Burn Baby Burn

10 January 2006

Well, it's official: 2005 was Australia's hottest year on record. So, global warming is a reality - but people still blame heavy industry for this, because they are just too lazy and brainwashed to get out of their cars. Actually, the fact that the majority of greenhouse gases come from automotive emissions is something that the mainstream news media doesn't report; they don't want people to question their need for their moron mobiles, because they're afraid of losing the dollars from their automotive advertisers.

Then you have complete miscreants like Piers Akerman, who
claims global warming doesn't exist at all (would anyone else like to join me in forcing this man to the top of Sydney Tower, then kicking him down ALL the stairs?)

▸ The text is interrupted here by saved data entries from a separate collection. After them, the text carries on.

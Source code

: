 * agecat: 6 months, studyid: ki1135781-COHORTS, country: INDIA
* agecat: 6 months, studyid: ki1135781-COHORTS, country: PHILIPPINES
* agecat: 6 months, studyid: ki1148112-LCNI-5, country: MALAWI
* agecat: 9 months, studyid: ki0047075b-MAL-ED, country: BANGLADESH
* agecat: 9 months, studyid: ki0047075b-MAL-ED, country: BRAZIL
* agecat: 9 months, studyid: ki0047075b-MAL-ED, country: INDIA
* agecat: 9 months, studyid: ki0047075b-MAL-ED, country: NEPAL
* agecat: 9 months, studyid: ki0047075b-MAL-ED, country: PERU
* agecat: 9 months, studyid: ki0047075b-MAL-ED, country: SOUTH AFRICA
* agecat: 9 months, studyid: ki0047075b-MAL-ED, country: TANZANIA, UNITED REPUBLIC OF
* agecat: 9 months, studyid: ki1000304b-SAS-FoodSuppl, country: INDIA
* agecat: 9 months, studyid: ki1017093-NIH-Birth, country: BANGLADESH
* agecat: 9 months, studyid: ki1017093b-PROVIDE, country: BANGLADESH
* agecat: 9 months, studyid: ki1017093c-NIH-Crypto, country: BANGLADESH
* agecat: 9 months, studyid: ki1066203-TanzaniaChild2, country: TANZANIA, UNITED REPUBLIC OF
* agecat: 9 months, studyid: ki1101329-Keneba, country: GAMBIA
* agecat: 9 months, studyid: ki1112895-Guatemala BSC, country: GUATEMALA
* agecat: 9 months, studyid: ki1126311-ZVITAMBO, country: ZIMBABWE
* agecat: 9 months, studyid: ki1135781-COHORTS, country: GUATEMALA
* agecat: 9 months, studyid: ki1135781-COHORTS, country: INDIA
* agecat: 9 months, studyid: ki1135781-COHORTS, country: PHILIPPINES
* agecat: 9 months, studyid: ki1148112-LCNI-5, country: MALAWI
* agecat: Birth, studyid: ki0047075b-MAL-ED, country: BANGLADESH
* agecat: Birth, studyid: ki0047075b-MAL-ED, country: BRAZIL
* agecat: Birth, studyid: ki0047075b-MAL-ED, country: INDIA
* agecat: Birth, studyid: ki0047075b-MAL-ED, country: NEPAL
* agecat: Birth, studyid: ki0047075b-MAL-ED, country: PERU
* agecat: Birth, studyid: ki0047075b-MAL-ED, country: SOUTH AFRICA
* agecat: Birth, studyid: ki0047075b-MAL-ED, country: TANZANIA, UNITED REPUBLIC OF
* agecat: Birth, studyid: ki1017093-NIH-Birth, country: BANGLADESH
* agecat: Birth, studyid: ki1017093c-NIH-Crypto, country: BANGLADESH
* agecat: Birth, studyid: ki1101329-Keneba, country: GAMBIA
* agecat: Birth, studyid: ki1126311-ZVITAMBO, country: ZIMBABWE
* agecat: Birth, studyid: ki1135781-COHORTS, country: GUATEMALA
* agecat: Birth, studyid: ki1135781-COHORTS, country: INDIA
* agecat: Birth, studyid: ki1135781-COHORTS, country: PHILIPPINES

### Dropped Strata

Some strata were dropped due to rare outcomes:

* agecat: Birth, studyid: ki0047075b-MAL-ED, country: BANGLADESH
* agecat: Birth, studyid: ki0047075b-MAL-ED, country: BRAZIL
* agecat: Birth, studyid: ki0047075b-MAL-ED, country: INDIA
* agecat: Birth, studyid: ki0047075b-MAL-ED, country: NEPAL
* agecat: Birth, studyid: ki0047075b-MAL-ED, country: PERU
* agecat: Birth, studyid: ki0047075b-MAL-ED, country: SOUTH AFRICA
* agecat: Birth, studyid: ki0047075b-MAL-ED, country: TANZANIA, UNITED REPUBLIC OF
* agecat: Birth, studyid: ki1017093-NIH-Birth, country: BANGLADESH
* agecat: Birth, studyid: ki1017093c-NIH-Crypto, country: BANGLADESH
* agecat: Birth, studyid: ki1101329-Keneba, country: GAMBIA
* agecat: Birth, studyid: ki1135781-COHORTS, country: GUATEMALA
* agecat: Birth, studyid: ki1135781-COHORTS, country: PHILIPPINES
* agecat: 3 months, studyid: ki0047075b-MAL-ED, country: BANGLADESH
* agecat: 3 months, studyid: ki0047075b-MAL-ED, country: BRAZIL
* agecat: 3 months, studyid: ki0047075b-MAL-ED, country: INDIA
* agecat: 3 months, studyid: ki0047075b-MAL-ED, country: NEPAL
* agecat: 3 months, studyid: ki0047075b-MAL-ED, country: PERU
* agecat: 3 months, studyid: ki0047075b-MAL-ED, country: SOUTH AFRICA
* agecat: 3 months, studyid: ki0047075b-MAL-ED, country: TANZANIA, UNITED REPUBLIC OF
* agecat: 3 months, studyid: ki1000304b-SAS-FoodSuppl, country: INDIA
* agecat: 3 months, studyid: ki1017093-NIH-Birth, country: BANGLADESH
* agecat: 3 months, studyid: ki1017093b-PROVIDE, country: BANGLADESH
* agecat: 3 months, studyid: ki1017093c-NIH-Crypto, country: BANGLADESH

But I'm not in anyone's pocket. However, if you're determined to stick with your car, nothing I say will change your mind. Just don't hypocritically claim to care about the environment.

All of this is a rather roundabout (and pontificating) way of getting to my main point; fears of rising sea levels in the South Pacific. To quote from
ABC's Pacific Beat: "Australia's opposition Labor Party has challenged the country's government to offer the people of Pacific states hospitality if, or when, they become 'environmental refugees'. The policy debate comes amid claims that global warming could make some Pacific islands uninhabitable within the next decade. There are now growing fears that the people of low-lying island countries in the region, including Tuvalu and Kiribati, may become refugees as a result of rising sea levels as soon as 2050."

The Federal Government has derided this plan, saying that they have strategies in place to deal with rising sea levels in the South Pacific.
I'm sure they do. I bet the government is stockpiling water wings to send over when things get really damp.


In yesterday's post, I stated optimistically that it would take me at least three days to lose my temper with the office photocopier.
Well, I'm sorry to have to report that it only took me three hours. Someone had adjusted all the settings so that no matter what I did, my double-sided A4 copies came out on single sheets of A3 paper. The Receptionist saw me raising my fist and said "No, what you have to do is be nice to it!" She seems to think that you need to be nice to everything in this world. HAH!
So I pretended to be nice to the machine, but when no one was looking I swiftly gave it a kick.
You may say that if I'm defeated by a standard piece of simple office equipment, then I am really not ready to fully cope with the demands of the modern adult world. But you haven't come across this photocopier. It's horrid. It's nasty. It's evil.
Plus, The Boss returned from his holidays today...four days early. You can imagine what Happy Little Vegemites were all were upon realising this.